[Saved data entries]
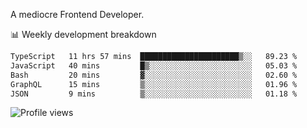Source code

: A mediocre Frontend Developer.

📊 Weekly development breakdown
<!--START_SECTION:waka-->

```txt
TypeScript   11 hrs 57 mins  ██████████████████████▒░░   89.23 %
JavaScript   40 mins         █▒░░░░░░░░░░░░░░░░░░░░░░░   05.03 %
Bash         20 mins         ▓░░░░░░░░░░░░░░░░░░░░░░░░   02.60 %
GraphQL      15 mins         ▒░░░░░░░░░░░░░░░░░░░░░░░░   01.96 %
JSON         9 mins          ▒░░░░░░░░░░░░░░░░░░░░░░░░   01.18 %
```

<!--END_SECTION:waka-->

<img src="https://gpvc.arturio.dev/iqbalfasri" alt="Profile views"/>
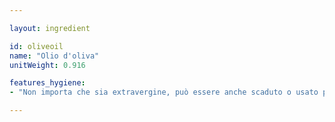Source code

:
 ```yaml
---

layout: ingredient

id: oliveoil
name: "Olio d'oliva"
unitWeight: 0.916

features_hygiene:
- "Non importa che sia extravergine, può essere anche scaduto o usato per frittura (se filtrato molto bene), ma <strong>non deve essere rancido o contenere residui o fondo</strong>. Per questa ricetta non usare un altro olio, perché richiede dosi molto differenti di soda caustica."

---
```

[About this task] Sift through the entries and copy every line with "mins".

[Written response]
TypeScript   11 hrs 57 mins  ██████████████████████▒░░   89.23 %
JavaScript   40 mins         █▒░░░░░░░░░░░░░░░░░░░░░░░   05.03 %
Bash         20 mins         ▓░░░░░░░░░░░░░░░░░░░░░░░░   02.60 %
GraphQL      15 mins         ▒░░░░░░░░░░░░░░░░░░░░░░░░   01.96 %
JSON         9 mins          ▒░░░░░░░░░░░░░░░░░░░░░░░░   01.18 %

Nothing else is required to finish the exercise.